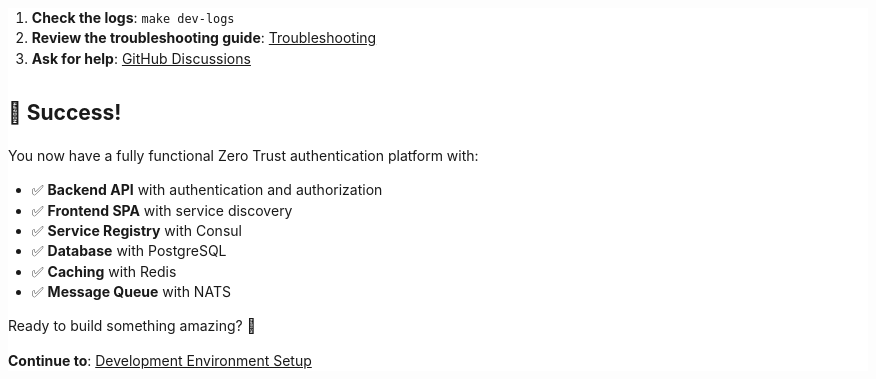 1. **Check the logs**: `make dev-logs`
2. **Review the troubleshooting guide**: [Troubleshooting](../operations/troubleshooting.md)
3. **Ask for help**: [GitHub Discussions](https://github.com/zamaz/root-zamaz/discussions)

## 🎉 Success!

You now have a fully functional Zero Trust authentication platform with:

- ✅ **Backend API** with authentication and authorization
- ✅ **Frontend SPA** with service discovery
- ✅ **Service Registry** with Consul
- ✅ **Database** with PostgreSQL
- ✅ **Caching** with Redis
- ✅ **Message Queue** with NATS

Ready to build something amazing? 🚀

**Continue to**: [Development Environment Setup](development.md)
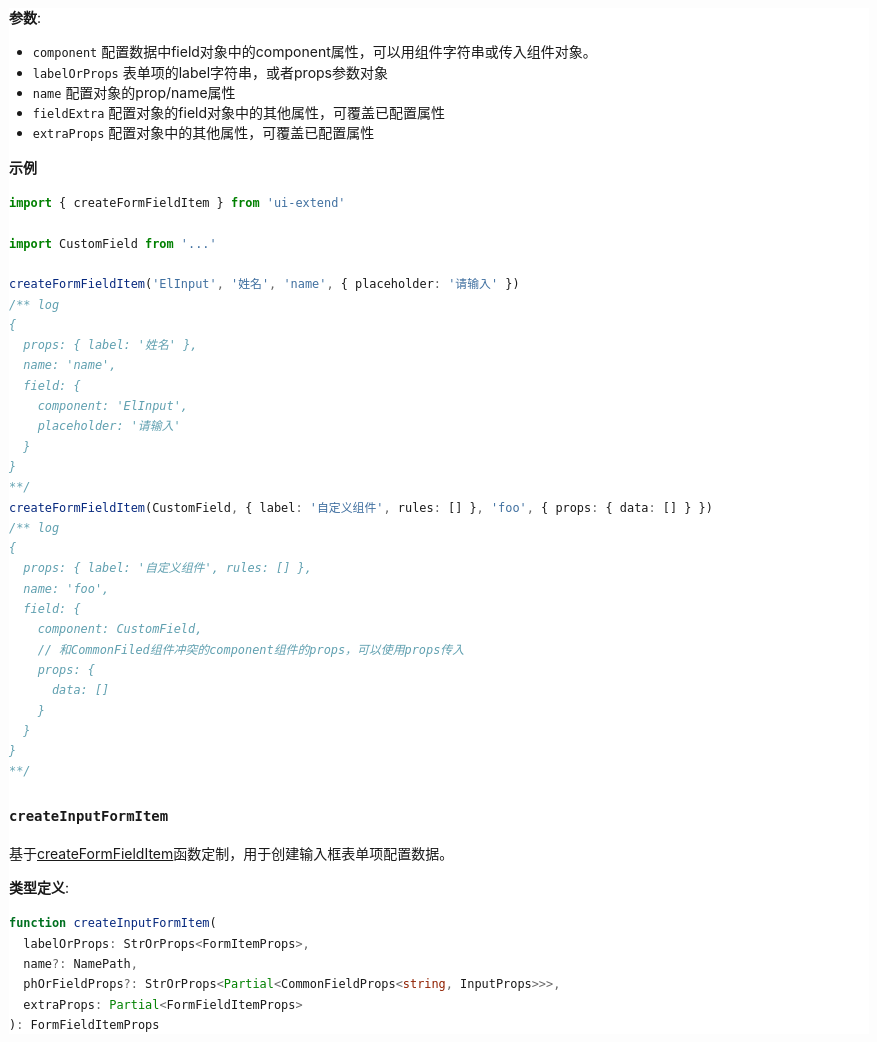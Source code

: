 **参数**:

* `component`     配置数据中field对象中的component属性，可以用组件字符串或传入组件对象。
* `labelOrProps`  表单项的label字符串，或者props参数对象
* `name`          配置对象的prop/name属性
* `fieldExtra`    配置对象的field对象中的其他属性，可覆盖已配置属性
* `extraProps`    配置对象中的其他属性，可覆盖已配置属性


**示例**

```ts
import { createFormFieldItem } from 'ui-extend'

import CustomField from '...'

createFormFieldItem('ElInput', '姓名', 'name', { placeholder: '请输入' })
/** log 
{
  props: { label: '姓名' },
  name: 'name',
  field: {
    component: 'ElInput',
    placeholder: '请输入'
  }
}
**/
createFormFieldItem(CustomField, { label: '自定义组件', rules: [] }, 'foo', { props: { data: [] } })
/** log 
{
  props: { label: '自定义组件', rules: [] },
  name: 'foo',
  field: {
    component: CustomField,
    // 和CommonFiled组件冲突的component组件的props，可以使用props传入
    props: {
      data: []
    }
  }
}
**/
```


### `createInputFormItem`

基于[createFormFieldItem](#createformfielditem)函数定制，用于创建输入框表单项配置数据。

**类型定义**: 
```ts
function createInputFormItem(
  labelOrProps: StrOrProps<FormItemProps>,
  name?: NamePath,
  phOrFieldProps?: StrOrProps<Partial<CommonFieldProps<string, InputProps>>>,
  extraProps: Partial<FormFieldItemProps>
): FormFieldItemProps
```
::::::::
THE PROBLEM:
Sift through the entries and copy every line with "StrOrProps".

OUTPUT:
  labelOrProps: StrOrProps<FormItemProps>,
  phOrFieldProps?: StrOrProps<Partial<CommonFieldProps<string, InputProps>>>,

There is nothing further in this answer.